* [WHAT YOU NEED TO DO]
Where the word "prototyping" occurs in a line of the data, return the whole line.

[Dataset entries]
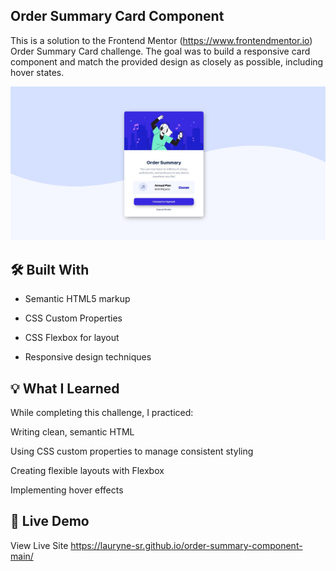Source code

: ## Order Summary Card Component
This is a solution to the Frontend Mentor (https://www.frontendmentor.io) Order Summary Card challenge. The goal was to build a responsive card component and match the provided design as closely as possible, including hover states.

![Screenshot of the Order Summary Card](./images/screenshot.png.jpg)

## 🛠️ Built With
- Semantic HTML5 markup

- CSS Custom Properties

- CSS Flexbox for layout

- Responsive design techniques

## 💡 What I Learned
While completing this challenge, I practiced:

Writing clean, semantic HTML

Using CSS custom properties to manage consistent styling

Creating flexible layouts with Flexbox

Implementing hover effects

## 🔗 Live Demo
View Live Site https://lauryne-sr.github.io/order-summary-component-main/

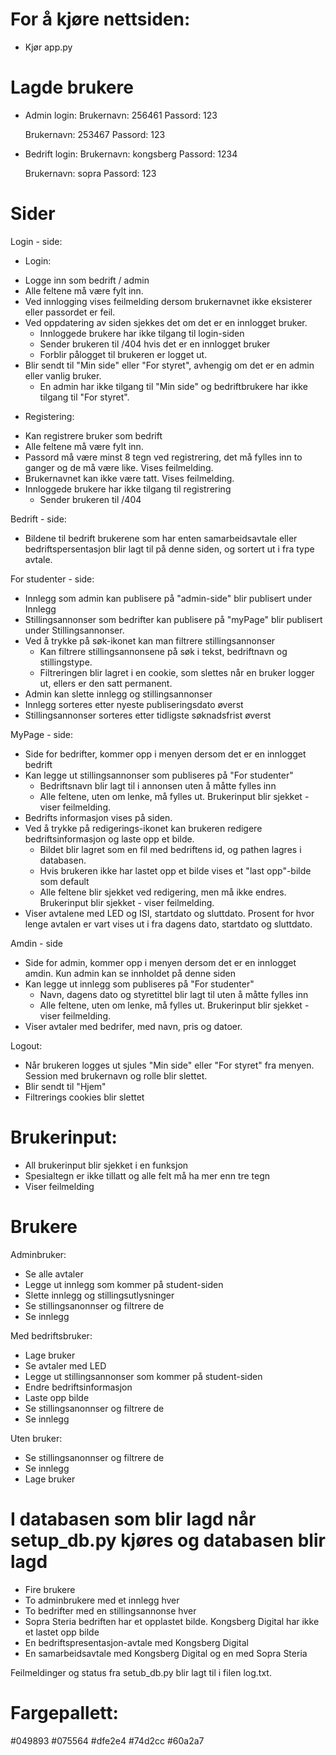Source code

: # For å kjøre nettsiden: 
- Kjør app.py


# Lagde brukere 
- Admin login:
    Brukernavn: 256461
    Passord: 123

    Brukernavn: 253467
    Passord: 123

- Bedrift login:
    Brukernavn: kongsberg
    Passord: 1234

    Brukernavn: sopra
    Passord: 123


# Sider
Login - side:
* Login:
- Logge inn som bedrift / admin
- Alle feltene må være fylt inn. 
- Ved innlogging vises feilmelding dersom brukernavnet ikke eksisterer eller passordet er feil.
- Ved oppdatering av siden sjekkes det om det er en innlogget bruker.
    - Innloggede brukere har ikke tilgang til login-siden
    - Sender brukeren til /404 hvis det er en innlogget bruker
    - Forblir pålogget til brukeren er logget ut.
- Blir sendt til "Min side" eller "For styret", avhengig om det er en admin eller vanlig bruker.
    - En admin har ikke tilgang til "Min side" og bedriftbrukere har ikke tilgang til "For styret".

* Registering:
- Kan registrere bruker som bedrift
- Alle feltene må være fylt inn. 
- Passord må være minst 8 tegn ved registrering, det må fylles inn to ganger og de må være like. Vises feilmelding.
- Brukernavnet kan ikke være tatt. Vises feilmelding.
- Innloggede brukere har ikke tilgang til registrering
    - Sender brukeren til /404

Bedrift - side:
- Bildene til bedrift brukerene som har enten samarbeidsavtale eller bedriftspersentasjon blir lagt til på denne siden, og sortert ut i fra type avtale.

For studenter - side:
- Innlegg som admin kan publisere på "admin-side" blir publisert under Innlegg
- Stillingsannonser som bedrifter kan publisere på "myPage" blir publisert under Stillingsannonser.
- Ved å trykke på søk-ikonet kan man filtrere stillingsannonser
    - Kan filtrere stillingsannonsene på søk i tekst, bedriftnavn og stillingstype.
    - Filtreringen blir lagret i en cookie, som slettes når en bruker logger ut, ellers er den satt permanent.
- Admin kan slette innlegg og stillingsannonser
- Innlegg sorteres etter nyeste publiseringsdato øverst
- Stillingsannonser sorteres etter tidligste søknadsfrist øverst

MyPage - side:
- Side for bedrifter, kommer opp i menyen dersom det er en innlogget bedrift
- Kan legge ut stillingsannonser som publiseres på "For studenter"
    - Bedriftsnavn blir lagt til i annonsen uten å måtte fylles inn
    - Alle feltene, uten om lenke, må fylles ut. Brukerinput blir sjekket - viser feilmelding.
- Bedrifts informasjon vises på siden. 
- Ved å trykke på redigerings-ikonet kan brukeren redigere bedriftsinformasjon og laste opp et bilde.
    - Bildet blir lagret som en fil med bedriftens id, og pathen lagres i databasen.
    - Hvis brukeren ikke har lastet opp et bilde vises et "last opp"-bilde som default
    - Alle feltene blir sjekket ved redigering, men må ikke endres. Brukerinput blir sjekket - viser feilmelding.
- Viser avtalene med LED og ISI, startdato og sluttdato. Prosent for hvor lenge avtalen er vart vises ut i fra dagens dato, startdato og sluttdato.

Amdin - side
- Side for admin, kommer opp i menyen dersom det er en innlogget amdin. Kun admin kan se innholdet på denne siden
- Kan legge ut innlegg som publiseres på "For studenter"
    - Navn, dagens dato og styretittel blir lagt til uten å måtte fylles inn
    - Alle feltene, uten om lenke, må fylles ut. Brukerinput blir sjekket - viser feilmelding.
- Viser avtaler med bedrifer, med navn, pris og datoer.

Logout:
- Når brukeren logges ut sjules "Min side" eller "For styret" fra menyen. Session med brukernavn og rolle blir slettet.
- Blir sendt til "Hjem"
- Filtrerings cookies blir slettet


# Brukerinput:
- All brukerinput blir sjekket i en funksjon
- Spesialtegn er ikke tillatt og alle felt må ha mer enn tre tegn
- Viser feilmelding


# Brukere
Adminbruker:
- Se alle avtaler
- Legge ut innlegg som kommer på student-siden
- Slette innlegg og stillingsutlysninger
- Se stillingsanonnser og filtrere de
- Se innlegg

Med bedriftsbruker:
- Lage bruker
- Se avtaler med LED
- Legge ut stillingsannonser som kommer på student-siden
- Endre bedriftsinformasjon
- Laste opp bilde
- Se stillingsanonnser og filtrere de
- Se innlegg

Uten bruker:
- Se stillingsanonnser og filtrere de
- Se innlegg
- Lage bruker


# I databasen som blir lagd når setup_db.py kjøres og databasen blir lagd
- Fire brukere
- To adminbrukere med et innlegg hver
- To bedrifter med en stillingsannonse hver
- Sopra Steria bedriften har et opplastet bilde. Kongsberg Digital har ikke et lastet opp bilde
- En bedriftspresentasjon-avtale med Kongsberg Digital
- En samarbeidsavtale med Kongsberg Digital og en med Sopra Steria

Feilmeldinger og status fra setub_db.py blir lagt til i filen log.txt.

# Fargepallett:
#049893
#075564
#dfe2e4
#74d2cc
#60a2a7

--

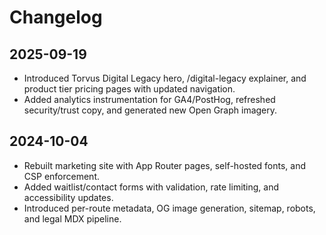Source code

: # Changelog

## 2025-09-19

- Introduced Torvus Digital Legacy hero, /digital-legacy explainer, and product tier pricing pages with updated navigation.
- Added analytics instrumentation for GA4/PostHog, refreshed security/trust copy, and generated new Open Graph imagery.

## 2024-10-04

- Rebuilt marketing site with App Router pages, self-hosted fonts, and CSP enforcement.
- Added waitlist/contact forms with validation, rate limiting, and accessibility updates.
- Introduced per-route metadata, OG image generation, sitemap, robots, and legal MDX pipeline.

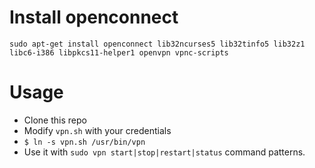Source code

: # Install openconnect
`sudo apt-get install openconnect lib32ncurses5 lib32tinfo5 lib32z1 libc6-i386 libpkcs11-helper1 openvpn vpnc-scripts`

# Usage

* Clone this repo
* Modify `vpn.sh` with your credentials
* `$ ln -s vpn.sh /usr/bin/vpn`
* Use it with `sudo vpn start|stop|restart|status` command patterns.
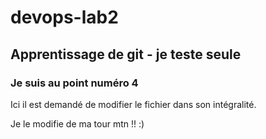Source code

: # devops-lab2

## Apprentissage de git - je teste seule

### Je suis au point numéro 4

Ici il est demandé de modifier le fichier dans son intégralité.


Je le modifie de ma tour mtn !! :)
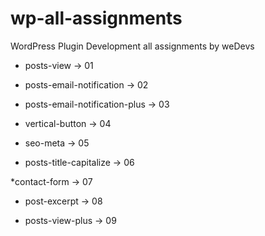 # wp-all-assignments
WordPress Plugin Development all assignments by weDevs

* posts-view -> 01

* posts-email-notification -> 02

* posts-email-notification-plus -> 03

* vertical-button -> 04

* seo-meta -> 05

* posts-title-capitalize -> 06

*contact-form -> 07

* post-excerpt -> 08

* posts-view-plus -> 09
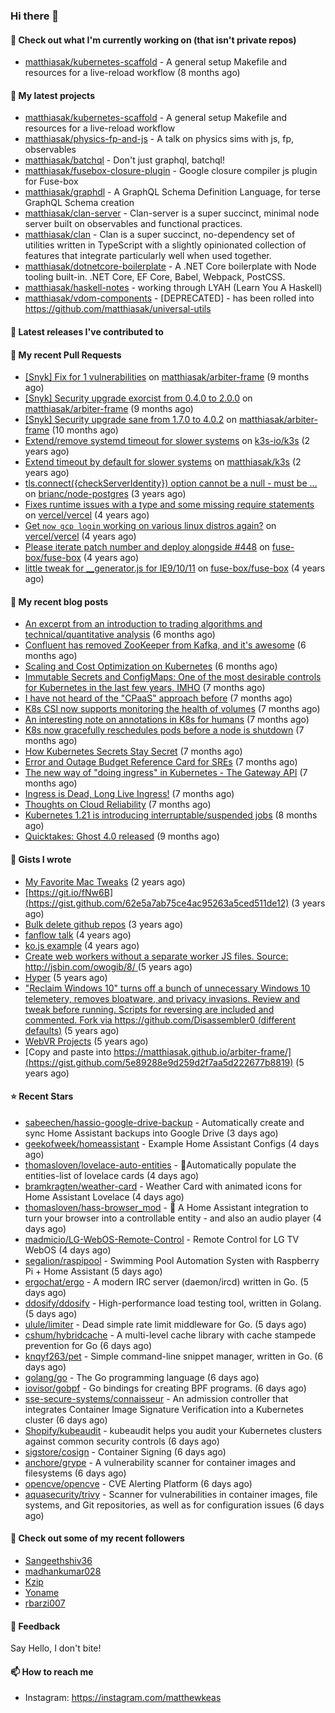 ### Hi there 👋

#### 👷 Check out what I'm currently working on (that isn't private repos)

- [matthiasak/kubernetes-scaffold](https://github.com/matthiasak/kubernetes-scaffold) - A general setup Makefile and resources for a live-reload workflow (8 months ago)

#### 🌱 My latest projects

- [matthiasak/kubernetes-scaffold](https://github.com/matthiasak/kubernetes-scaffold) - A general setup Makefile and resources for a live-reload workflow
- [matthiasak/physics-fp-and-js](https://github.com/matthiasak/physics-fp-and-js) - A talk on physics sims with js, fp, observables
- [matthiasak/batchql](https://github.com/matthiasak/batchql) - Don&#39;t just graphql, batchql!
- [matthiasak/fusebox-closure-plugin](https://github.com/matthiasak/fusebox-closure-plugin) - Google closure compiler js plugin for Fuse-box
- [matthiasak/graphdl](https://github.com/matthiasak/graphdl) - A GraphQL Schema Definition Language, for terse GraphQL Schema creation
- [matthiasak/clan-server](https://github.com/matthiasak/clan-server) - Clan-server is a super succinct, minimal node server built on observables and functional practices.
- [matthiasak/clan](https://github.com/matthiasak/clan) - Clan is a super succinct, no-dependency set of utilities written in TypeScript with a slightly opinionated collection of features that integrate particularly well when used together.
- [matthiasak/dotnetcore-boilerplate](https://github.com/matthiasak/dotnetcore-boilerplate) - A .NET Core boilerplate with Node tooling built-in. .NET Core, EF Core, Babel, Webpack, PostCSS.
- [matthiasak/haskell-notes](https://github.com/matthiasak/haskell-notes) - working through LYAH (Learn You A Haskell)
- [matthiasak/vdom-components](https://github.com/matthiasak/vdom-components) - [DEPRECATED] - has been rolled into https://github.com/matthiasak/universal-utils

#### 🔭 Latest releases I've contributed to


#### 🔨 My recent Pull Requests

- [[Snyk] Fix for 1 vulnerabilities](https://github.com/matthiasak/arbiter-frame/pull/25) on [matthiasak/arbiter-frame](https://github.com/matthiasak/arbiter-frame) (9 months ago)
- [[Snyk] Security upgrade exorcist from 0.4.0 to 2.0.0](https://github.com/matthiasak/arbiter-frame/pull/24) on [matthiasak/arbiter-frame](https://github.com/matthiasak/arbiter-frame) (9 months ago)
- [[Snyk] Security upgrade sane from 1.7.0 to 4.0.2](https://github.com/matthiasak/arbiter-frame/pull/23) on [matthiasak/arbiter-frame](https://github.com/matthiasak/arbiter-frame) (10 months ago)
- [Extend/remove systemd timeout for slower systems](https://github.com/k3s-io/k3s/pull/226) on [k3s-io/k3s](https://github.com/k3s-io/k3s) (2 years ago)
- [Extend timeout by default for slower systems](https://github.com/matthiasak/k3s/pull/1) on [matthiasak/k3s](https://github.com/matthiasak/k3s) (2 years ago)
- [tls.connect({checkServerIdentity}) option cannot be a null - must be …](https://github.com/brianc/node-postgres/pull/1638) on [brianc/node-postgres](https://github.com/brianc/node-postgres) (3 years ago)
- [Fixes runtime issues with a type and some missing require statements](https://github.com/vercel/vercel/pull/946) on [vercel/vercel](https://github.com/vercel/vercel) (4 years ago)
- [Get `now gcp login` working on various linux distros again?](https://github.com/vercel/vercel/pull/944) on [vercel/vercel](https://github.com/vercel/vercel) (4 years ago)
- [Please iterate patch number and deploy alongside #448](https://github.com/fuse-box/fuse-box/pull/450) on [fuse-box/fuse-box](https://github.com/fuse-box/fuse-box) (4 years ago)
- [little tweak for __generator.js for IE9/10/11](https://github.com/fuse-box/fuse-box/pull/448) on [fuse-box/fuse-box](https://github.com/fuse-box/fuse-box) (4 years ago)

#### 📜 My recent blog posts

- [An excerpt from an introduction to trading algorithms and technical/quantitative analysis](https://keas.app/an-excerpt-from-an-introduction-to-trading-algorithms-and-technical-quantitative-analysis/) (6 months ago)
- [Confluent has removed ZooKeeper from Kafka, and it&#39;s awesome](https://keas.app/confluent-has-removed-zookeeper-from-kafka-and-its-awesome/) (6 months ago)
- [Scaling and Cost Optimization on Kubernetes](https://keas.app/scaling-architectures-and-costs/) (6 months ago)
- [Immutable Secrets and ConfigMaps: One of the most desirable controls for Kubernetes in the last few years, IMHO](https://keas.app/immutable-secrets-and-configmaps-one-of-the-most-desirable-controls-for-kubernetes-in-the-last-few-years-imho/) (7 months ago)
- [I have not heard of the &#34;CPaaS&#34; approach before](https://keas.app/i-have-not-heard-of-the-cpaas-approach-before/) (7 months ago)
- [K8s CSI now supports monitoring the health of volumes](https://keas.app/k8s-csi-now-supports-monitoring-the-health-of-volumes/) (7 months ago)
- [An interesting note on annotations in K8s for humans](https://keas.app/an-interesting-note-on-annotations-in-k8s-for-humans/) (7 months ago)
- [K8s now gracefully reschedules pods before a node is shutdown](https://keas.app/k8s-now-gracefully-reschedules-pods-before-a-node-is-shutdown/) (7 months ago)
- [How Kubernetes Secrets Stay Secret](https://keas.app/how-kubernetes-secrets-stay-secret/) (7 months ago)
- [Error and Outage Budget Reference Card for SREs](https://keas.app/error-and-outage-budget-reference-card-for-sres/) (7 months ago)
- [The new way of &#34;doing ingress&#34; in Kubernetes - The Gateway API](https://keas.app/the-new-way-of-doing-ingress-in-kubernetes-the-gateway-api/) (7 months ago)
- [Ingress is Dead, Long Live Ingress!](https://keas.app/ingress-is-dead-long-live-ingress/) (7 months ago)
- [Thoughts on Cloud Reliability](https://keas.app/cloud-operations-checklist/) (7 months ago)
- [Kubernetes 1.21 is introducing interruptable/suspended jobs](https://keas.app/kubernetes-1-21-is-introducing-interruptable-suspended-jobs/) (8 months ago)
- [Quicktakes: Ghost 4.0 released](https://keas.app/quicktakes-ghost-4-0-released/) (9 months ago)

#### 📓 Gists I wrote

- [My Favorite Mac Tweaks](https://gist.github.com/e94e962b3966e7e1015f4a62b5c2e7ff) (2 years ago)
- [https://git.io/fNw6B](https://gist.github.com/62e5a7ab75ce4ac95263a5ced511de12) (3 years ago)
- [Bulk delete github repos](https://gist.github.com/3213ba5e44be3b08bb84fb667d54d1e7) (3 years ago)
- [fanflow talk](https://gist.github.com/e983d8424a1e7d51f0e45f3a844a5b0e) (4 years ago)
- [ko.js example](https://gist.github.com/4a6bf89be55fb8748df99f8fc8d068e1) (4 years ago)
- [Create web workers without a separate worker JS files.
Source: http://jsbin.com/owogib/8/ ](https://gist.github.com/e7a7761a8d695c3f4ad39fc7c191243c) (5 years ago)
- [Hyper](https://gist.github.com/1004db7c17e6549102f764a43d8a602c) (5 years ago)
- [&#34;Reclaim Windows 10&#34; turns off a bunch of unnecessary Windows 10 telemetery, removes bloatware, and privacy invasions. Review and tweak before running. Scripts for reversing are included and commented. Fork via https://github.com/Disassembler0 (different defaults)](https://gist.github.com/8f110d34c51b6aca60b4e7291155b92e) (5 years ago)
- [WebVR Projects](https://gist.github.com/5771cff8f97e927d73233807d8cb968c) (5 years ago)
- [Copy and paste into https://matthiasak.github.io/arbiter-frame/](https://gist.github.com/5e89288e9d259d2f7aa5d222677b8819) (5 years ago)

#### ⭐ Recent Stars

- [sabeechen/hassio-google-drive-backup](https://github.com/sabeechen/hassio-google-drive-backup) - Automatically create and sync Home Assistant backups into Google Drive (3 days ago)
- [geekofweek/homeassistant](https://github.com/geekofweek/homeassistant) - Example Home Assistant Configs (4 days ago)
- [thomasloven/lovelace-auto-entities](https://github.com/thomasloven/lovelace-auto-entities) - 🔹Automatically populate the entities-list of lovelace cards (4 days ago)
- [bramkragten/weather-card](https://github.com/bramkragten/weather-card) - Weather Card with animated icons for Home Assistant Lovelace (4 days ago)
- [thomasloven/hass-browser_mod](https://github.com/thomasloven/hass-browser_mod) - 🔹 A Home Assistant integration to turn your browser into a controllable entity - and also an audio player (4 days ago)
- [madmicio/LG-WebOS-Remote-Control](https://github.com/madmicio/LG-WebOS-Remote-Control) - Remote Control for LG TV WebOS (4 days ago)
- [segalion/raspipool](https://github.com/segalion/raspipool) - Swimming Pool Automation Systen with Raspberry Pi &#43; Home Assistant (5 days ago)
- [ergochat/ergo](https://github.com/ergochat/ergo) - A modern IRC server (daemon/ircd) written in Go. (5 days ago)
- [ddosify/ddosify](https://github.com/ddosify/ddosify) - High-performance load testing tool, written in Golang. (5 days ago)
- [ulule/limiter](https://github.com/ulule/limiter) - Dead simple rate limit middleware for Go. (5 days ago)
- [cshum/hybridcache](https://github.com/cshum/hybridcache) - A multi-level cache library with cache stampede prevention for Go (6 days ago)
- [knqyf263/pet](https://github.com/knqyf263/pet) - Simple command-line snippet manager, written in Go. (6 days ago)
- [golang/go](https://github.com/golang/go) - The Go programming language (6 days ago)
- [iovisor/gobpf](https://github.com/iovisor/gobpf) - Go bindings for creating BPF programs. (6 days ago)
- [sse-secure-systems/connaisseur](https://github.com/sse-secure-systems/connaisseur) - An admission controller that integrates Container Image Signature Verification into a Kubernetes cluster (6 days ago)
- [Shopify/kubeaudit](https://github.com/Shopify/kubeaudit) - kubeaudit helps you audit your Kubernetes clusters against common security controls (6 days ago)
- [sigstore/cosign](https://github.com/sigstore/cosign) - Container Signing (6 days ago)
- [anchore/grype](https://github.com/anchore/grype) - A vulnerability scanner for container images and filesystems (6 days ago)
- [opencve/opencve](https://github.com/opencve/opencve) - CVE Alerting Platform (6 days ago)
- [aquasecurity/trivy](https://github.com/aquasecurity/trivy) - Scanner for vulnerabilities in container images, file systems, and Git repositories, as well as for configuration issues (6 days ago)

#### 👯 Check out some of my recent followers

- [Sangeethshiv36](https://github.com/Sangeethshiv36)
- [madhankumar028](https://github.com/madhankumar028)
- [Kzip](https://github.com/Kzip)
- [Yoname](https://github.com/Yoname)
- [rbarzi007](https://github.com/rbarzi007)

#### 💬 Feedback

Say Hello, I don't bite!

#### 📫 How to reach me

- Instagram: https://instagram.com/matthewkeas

==

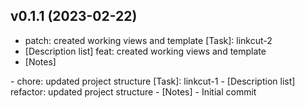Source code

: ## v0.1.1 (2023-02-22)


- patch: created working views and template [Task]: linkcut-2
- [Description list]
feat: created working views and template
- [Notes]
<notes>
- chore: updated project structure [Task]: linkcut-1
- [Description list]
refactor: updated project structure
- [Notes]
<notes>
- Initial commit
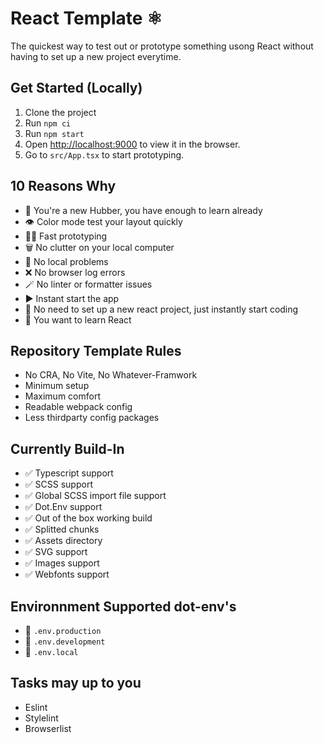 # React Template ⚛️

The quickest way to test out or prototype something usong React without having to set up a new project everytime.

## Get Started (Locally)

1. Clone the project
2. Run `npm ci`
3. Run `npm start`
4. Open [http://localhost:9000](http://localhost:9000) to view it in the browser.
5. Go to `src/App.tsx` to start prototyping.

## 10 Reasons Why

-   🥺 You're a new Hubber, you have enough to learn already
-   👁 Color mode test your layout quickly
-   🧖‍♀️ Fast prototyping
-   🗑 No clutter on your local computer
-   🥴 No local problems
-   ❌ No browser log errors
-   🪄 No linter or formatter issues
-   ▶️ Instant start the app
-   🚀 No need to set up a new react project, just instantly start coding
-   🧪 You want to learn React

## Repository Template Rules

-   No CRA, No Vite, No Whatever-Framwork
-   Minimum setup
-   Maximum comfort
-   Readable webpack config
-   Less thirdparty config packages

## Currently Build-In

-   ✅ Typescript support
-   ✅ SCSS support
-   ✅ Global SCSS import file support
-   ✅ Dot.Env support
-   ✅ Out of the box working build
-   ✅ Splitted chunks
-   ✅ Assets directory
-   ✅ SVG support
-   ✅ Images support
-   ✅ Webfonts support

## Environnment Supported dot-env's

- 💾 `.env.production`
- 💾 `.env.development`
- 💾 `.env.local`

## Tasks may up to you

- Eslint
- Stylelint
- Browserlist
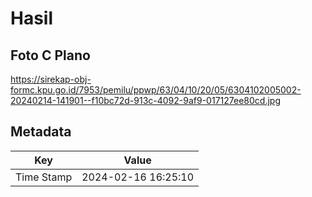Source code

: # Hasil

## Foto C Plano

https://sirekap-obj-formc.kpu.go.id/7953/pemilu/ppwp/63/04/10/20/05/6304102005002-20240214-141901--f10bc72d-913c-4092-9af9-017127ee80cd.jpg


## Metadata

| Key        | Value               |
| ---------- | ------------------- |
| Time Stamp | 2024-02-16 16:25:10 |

* [EXPECTED OUTPUT]
5. Go to `src/App.tsx` to start prototyping.
-   🧖‍♀️ Fast prototyping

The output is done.